__Dataset extract__:
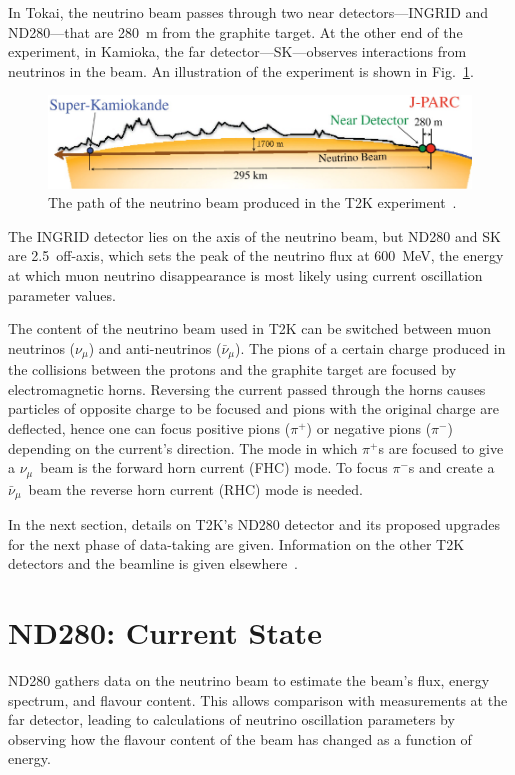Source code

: \documentclass[aps,pra,12pt,notitlepage,tightenlines]{revtex4-1}
\newcommand{\numu}{$\nu_\mu$}
\newcommand{\anumu}{$\bar\nu_\mu$}
\begin{document}
In Tokai, the neutrino beam passes through two near detectors---INGRID and ND280---that are 280~m from the graphite target. At the other end of the experiment, in Kamioka, the far detector---SK---observes interactions from neutrinos in the beam. An illustration of the experiment is shown in Fig.~\ref{fig:t2k}.
\begin{figure}
 \includegraphics[scale=0.6]{T2K}
 \caption{The path of the neutrino beam produced in the T2K experiment~\cite{ABE2011106}.}
 \label{fig:t2k}
\end{figure}

The INGRID detector lies on the axis of the neutrino beam, but ND280 and SK are 2.5\degree\ off-axis, which sets the peak of the neutrino flux at 600~MeV, the energy at which muon neutrino disappearance is most likely using current oscillation parameter values.

The content of the neutrino beam used in T2K can be switched between muon neutrinos (\numu) and anti-neutrinos (\anumu). The pions of a certain charge produced in the collisions between the protons and the graphite target are focused by electromagnetic horns. Reversing the current passed through the horns causes particles of opposite charge to be focused and pions with the original charge are deflected, hence one can focus positive pions ($\pi^+$) or negative pions ($\pi^-$) depending on the current's direction. The mode in which $\pi^+$s are focused to give a \numu \ beam is the forward horn current (FHC) mode. To focus $\pi^-$s and create a \anumu \ beam the reverse horn current (RHC) mode is needed.

In the next section, details on T2K's ND280 detector and its proposed upgrades for the next phase of data-taking are given. Information on the other T2K detectors and the beamline is given elsewhere~\cite{ABE2011106}.

\section{ND280: Current State}
ND280 gathers data on the neutrino beam to estimate the beam's flux, energy spectrum, and flavour content. This allows comparison with measurements at the far detector, leading to calculations of neutrino oscillation parameters by observing how the flavour content of the beam has changed as a function of energy. 
\end{document}
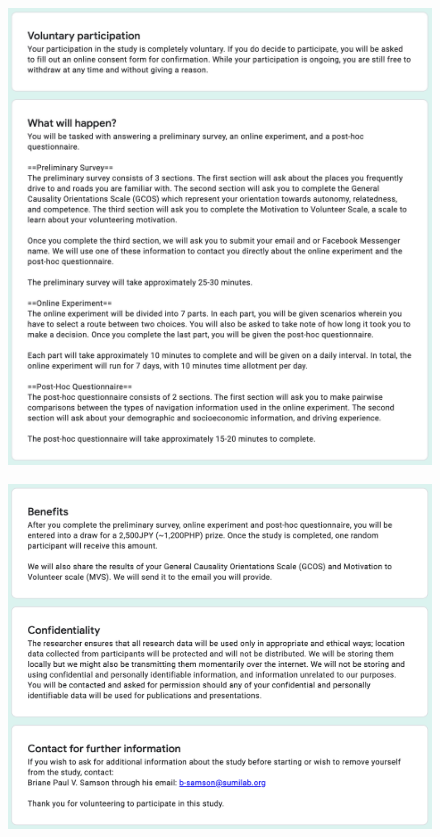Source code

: \begin{figure}[h]
  \centering
  \includegraphics[scale=0.6]{figures/d-info2.png}
\end{figure}

\begin{figure}[h]
  \centering
  \includegraphics[scale=0.6]{figures/d-info3.png}
\end{figure}

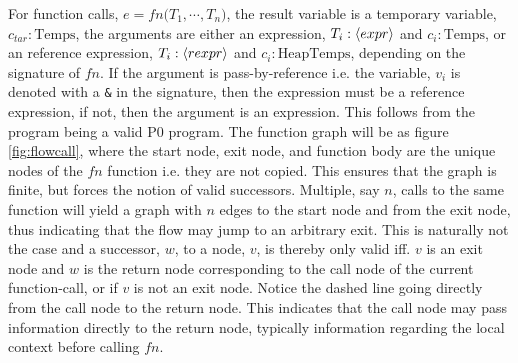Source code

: For function calls, $e = fn\texttt{(}T_1,\cdots, T_n\texttt{)}$, the result variable is a temporary variable, $c_{tar}:\text{Temps}$, the arguments are either an expression, $T_i : \langle expr\rangle$ and $c_i : \text{Temps}$, or an reference expression, $T_i : \langle rexpr\rangle$ and $c_i : \text{HeapTemps}$, depending on the signature of $fn$. If the argument is pass-by-reference i.e. the variable, $v_i$ is denoted with a \texttt{\&} in the signature, then the expression must be a reference expression, if not, then the argument is an expression. This follows from the program being a valid P0 program. The function graph will be as figure \ref{fig:flowcall}, where the start node, exit node, and function body are the unique nodes of the $fn$ function i.e. they are not copied. This ensures that the graph is finite, but forces the notion of valid successors. Multiple, say $n$, calls to the same function will yield a graph with $n$ edges to the start node and from the exit node, thus indicating that the flow may jump to an arbitrary exit. This is naturally not the case and a successor, $w$, to a node, $v$, is thereby only valid iff. $v$ is an exit node and $w$ is the return node corresponding to the call node of the current function-call, or if $v$ is not an exit node. Notice the dashed line going directly from the call node to the return node. This indicates that the call node may pass information directly to the return node, typically information regarding the local context before calling $fn$.


\begin{figure}
\ContinuedFloat
\hspace*{\fill}
\hspace*{\fill}
\end{figure}

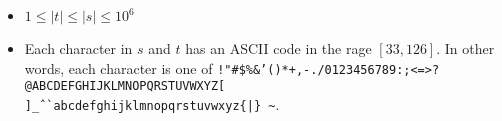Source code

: \begin{itemize}
\tightlist
\item $1 \leq |t| \leq |s| \leq 10^6$
\item Each character in $s$ and $t$ has an ASCII code in the rage $[33, 126]$. In other words, each character is one of \texttt{!"\#\$\%\&'()*+,-./0123456789:;<=>?@ABCDEFGHIJKLMNOPQRSTUVWXYZ[\\]}\texttt{\^\_ \`}\texttt{abcdefghijklmnopqrstuvwxyz\{|\}}\texttt{ \~}.
\end{itemize}
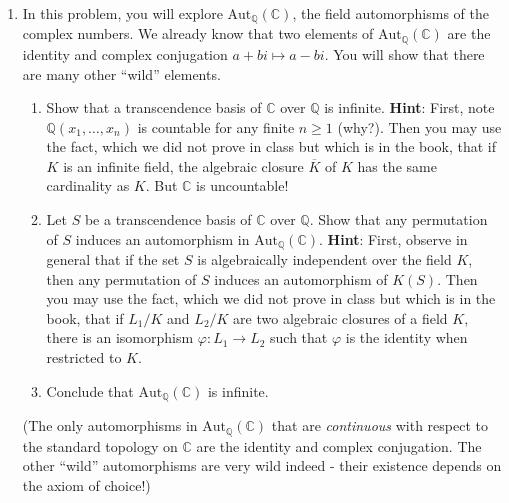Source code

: \documentclass[11pt]{article}
\begin{document}
\begin{enumerate}
\item In this problem, you will explore $\mathrm{Aut}_{\mathbb{Q}}(\mathbb{C})$, the field automorphisms of the complex numbers. We already know that two elements of $\mathrm{Aut}_{\mathbb{Q}}(\mathbb{C})$ are the identity and complex conjugation $a+bi \mapsto a-bi$. You will show that there are many other ``wild'' elements.
\begin{enumerate}
\item Show that a transcendence basis of $\mathbb{C}$ over $\mathbb{Q}$ is infinite. {\bf Hint}: First, note $\mathbb{Q}(x_1,\ldots,x_n)$ is countable for any finite $n \geq 1$ (why?). Then you may use the fact, which we did not prove in class but which is in the book, that if $K$ is an infinite field, the algebraic closure $\overline{K}$ of $K$ has the same cardinality as $K$. But $\mathbb{C}$ is uncountable!
\item Let $S$ be a transcendence basis of $\mathbb{C}$ over $\mathbb{Q}$. Show that any permutation of $S$ induces an automorphism in $\mathrm{Aut}_{\mathbb{Q}}(\mathbb{C})$. {\bf Hint}: First, observe in general that if the set $S$ is algebraically independent over the field $K$, then any permutation of $S$ induces an automorphism of $K(S)$. Then you may use the fact, which we did not prove in class but which is in the book, that if $L_1/K$ and $L_2/K$ are two algebraic closures of a field $K$, there is an isomorphism $\varphi \colon L_1 \to L_2$ such that $\varphi$ is the identity when restricted to $K$.
\item Conclude that $\mathrm{Aut}_{\mathbb{Q}}(\mathbb{C})$ is infinite.
\end{enumerate}
(The only automorphisms in $\mathrm{Aut}_{\mathbb{Q}}(\mathbb{C})$ that are \emph{continuous} with respect to the standard topology on $\mathbb{C}$ are the identity and complex conjugation. The other ``wild'' automorphisms are very wild indeed - their existence depends on the axiom of choice!)

\end{enumerate}
\end{document}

__Exercise__: Go line by line through the material and count the lines holding the word "experiment". State only the total.

__Task response__: 2